→ What you have to do
Line by line, transcribe the listing below without omission.

→ Available data
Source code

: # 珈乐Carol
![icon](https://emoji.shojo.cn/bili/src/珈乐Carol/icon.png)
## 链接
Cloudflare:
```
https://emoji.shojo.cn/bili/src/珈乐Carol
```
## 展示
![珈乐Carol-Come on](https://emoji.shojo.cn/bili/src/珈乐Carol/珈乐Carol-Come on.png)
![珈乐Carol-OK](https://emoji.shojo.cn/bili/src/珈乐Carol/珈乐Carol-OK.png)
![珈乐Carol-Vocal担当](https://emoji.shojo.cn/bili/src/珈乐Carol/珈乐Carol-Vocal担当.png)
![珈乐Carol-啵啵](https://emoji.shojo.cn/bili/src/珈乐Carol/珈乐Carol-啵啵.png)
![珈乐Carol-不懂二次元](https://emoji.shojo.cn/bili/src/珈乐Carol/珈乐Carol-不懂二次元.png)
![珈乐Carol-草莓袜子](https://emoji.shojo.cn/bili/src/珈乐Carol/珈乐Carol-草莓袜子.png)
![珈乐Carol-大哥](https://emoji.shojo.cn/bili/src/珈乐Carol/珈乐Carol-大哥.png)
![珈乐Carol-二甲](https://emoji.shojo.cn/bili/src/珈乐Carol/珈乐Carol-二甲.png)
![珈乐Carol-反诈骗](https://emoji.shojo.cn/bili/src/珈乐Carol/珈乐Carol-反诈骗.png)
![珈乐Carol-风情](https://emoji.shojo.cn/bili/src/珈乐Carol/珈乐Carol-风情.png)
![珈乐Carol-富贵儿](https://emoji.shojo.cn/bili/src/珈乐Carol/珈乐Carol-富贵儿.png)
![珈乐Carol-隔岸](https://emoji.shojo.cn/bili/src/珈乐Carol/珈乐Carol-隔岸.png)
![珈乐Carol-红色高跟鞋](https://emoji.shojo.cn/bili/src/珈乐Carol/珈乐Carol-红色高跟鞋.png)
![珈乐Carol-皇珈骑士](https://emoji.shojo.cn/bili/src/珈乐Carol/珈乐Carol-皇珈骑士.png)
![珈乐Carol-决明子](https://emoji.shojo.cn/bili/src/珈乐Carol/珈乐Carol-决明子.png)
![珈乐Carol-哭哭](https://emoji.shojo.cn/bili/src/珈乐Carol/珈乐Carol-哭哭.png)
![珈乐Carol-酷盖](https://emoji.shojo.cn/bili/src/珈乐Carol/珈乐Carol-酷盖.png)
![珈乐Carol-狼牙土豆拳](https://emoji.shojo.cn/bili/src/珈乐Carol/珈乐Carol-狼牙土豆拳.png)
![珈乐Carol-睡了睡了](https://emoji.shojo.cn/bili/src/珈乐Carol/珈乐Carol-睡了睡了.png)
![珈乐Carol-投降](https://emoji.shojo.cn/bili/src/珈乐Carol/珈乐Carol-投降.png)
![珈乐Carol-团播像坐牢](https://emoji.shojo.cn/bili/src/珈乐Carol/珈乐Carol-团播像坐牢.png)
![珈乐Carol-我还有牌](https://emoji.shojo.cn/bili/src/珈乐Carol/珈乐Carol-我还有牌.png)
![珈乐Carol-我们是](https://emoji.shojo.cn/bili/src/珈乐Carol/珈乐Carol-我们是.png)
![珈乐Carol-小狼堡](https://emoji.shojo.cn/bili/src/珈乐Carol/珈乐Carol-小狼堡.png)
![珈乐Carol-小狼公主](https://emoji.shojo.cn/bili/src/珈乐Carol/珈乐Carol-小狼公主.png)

→ Output of the task
Source code

: # 珈乐Carol
![icon](https://emoji.shojo.cn/bili/src/珈乐Carol/icon.png)
## 链接
Cloudflare:
```
https://emoji.shojo.cn/bili/src/珈乐Carol
```
## 展示
![珈乐Carol-Come on](https://emoji.shojo.cn/bili/src/珈乐Carol/珈乐Carol-Come on.png)
![珈乐Carol-OK](https://emoji.shojo.cn/bili/src/珈乐Carol/珈乐Carol-OK.png)
![珈乐Carol-Vocal担当](https://emoji.shojo.cn/bili/src/珈乐Carol/珈乐Carol-Vocal担当.png)
![珈乐Carol-啵啵](https://emoji.shojo.cn/bili/src/珈乐Carol/珈乐Carol-啵啵.png)
![珈乐Carol-不懂二次元](https://emoji.shojo.cn/bili/src/珈乐Carol/珈乐Carol-不懂二次元.png)
![珈乐Carol-草莓袜子](https://emoji.shojo.cn/bili/src/珈乐Carol/珈乐Carol-草莓袜子.png)
![珈乐Carol-大哥](https://emoji.shojo.cn/bili/src/珈乐Carol/珈乐Carol-大哥.png)
![珈乐Carol-二甲](https://emoji.shojo.cn/bili/src/珈乐Carol/珈乐Carol-二甲.png)
![珈乐Carol-反诈骗](https://emoji.shojo.cn/bili/src/珈乐Carol/珈乐Carol-反诈骗.png)
![珈乐Carol-风情](https://emoji.shojo.cn/bili/src/珈乐Carol/珈乐Carol-风情.png)
![珈乐Carol-富贵儿](https://emoji.shojo.cn/bili/src/珈乐Carol/珈乐Carol-富贵儿.png)
![珈乐Carol-隔岸](https://emoji.shojo.cn/bili/src/珈乐Carol/珈乐Carol-隔岸.png)
![珈乐Carol-红色高跟鞋](https://emoji.shojo.cn/bili/src/珈乐Carol/珈乐Carol-红色高跟鞋.png)
![珈乐Carol-皇珈骑士](https://emoji.shojo.cn/bili/src/珈乐Carol/珈乐Carol-皇珈骑士.png)
![珈乐Carol-决明子](https://emoji.shojo.cn/bili/src/珈乐Carol/珈乐Carol-决明子.png)
![珈乐Carol-哭哭](https://emoji.shojo.cn/bili/src/珈乐Carol/珈乐Carol-哭哭.png)
![珈乐Carol-酷盖](https://emoji.shojo.cn/bili/src/珈乐Carol/珈乐Carol-酷盖.png)
![珈乐Carol-狼牙土豆拳](https://emoji.shojo.cn/bili/src/珈乐Carol/珈乐Carol-狼牙土豆拳.png)
![珈乐Carol-睡了睡了](https://emoji.shojo.cn/bili/src/珈乐Carol/珈乐Carol-睡了睡了.png)
![珈乐Carol-投降](https://emoji.shojo.cn/bili/src/珈乐Carol/珈乐Carol-投降.png)
![珈乐Carol-团播像坐牢](https://emoji.shojo.cn/bili/src/珈乐Carol/珈乐Carol-团播像坐牢.png)
![珈乐Carol-我还有牌](https://emoji.shojo.cn/bili/src/珈乐Carol/珈乐Carol-我还有牌.png)
![珈乐Carol-我们是](https://emoji.shojo.cn/bili/src/珈乐Carol/珈乐Carol-我们是.png)
![珈乐Carol-小狼堡](https://emoji.shojo.cn/bili/src/珈乐Carol/珈乐Carol-小狼堡.png)
![珈乐Carol-小狼公主](https://emoji.shojo.cn/bili/src/珈乐Carol/珈乐Carol-小狼公主.png)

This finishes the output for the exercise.